Copy every line of the records exactly, without including the images.

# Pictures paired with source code

◇ ◇ ◇ ◇ ◇ ◇ ◇

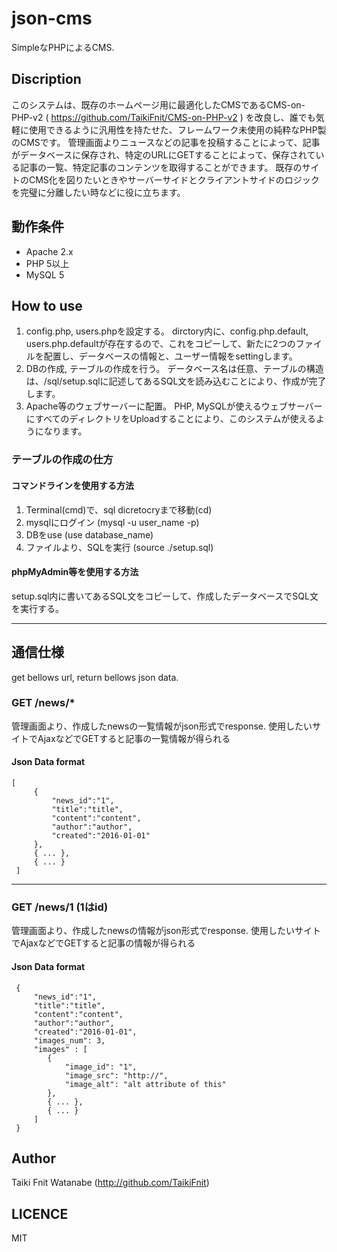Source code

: # json-cms
SimpleなPHPによるCMS.

## Discription
このシステムは、既存のホームページ用に最適化したCMSであるCMS-on-PHP-v2 ( https://github.com/TaikiFnit/CMS-on-PHP-v2 ) を改良し、誰でも気軽に使用できるように汎用性を持たせた、フレームワーク未使用の純粋なPHP製のCMSです。
管理画面よりニュースなどの記事を投稿することによって、記事がデータベースに保存され、特定のURLにGETすることによって、保存されている記事の一覧、特定記事のコンテンツを取得することができます。
既存のサイトのCMS化を図りたいときやサーバーサイドとクライアントサイドのロジックを完璧に分離したい時などに役に立ちます。

## 動作条件
* Apache 2.x
* PHP 5以上
* MySQL 5

## How to use
1. config.php, users.phpを設定する。
dirctory内に、config.php.default, users.php.defaultが存在するので、これをコピーして、新たに2つのファイルを配置し、データベースの情報と、ユーザー情報をsettingします。
2. DBの作成, テーブルの作成を行う。
データベース名は任意、テーブルの構造は、/sql/setup.sqlに記述してあるSQL文を読み込むことにより、作成が完了します。
3. Apache等のウェブサーバーに配置。
PHP, MySQLが使えるウェブサーバーにすべてのディレクトリをUploadすることにより、このシステムが使えるようになります。

### テーブルの作成の仕方
#### コマンドラインを使用する方法
1. Terminal(cmd)で、sql dicretocryまで移動(cd)
2. mysqlにログイン (mysql -u user_name -p)
3. DBをuse (use database_name)
4. ファイルより、SQLを実行 (source ./setup.sql)

#### phpMyAdmin等を使用する方法
setup.sql内に書いてあるSQL文をコピーして、作成したデータベースでSQL文を実行する。

---

## 通信仕様
get bellows url, return bellows json data.

### GET /news/*
管理画面より、作成したnewsの一覧情報がjson形式でresponse.
使用したいサイトでAjaxなどでGETすると記事の一覧情報が得られる

#### Json Data format
    [
         {
             "news_id":"1",
             "title":"title",
             "content":"content",
             "author":"author",
             "created":"2016-01-01"
         },
         { ... },
         { ... }
     ]

---

### GET /news/1 (1はid)
管理画面より、作成したnewsの情報がjson形式でresponse.
使用したいサイトでAjaxなどでGETすると記事の情報が得られる

#### Json Data format
     {
         "news_id":"1",
         "title":"title",
         "content":"content",
         "author":"author",
         "created":"2016-01-01",
         "images_num": 3,
         "images" : [
            {
                "image_id": "1",
                "image_src": "http://",
                "image_alt": "alt attribute of this"
            },
            { ... },
            { ... }
         ]
     }

## Author
Taiki Fnit Watanabe (http://github.com/TaikiFnit)

## LICENCE
MIT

◇ ◇ ◇ ◇ ◇ ◇ ◇

# Task output
Source code

: # json-cms
SimpleなPHPによるCMS.

## Discription
このシステムは、既存のホームページ用に最適化したCMSであるCMS-on-PHP-v2 ( https://github.com/TaikiFnit/CMS-on-PHP-v2 ) を改良し、誰でも気軽に使用できるように汎用性を持たせた、フレームワーク未使用の純粋なPHP製のCMSです。
管理画面よりニュースなどの記事を投稿することによって、記事がデータベースに保存され、特定のURLにGETすることによって、保存されている記事の一覧、特定記事のコンテンツを取得することができます。
既存のサイトのCMS化を図りたいときやサーバーサイドとクライアントサイドのロジックを完璧に分離したい時などに役に立ちます。

## 動作条件
* Apache 2.x
* PHP 5以上
* MySQL 5

## How to use
1. config.php, users.phpを設定する。
dirctory内に、config.php.default, users.php.defaultが存在するので、これをコピーして、新たに2つのファイルを配置し、データベースの情報と、ユーザー情報をsettingします。
2. DBの作成, テーブルの作成を行う。
データベース名は任意、テーブルの構造は、/sql/setup.sqlに記述してあるSQL文を読み込むことにより、作成が完了します。
3. Apache等のウェブサーバーに配置。
PHP, MySQLが使えるウェブサーバーにすべてのディレクトリをUploadすることにより、このシステムが使えるようになります。

### テーブルの作成の仕方
#### コマンドラインを使用する方法
1. Terminal(cmd)で、sql dicretocryまで移動(cd)
2. mysqlにログイン (mysql -u user_name -p)
3. DBをuse (use database_name)
4. ファイルより、SQLを実行 (source ./setup.sql)

#### phpMyAdmin等を使用する方法
setup.sql内に書いてあるSQL文をコピーして、作成したデータベースでSQL文を実行する。

---

## 通信仕様
get bellows url, return bellows json data.

### GET /news/*
管理画面より、作成したnewsの一覧情報がjson形式でresponse.
使用したいサイトでAjaxなどでGETすると記事の一覧情報が得られる

#### Json Data format
    [
         {
             "news_id":"1",
             "title":"title",
             "content":"content",
             "author":"author",
             "created":"2016-01-01"
         },
         { ... },
         { ... }
     ]

---

### GET /news/1 (1はid)
管理画面より、作成したnewsの情報がjson形式でresponse.
使用したいサイトでAjaxなどでGETすると記事の情報が得られる

#### Json Data format
     {
         "news_id":"1",
         "title":"title",
         "content":"content",
         "author":"author",
         "created":"2016-01-01",
         "images_num": 3,
         "images" : [
            {
                "image_id": "1",
                "image_src": "http://",
                "image_alt": "alt attribute of this"
            },
            { ... },
            { ... }
         ]
     }

## Author
Taiki Fnit Watanabe (http://github.com/TaikiFnit)

## LICENCE
MIT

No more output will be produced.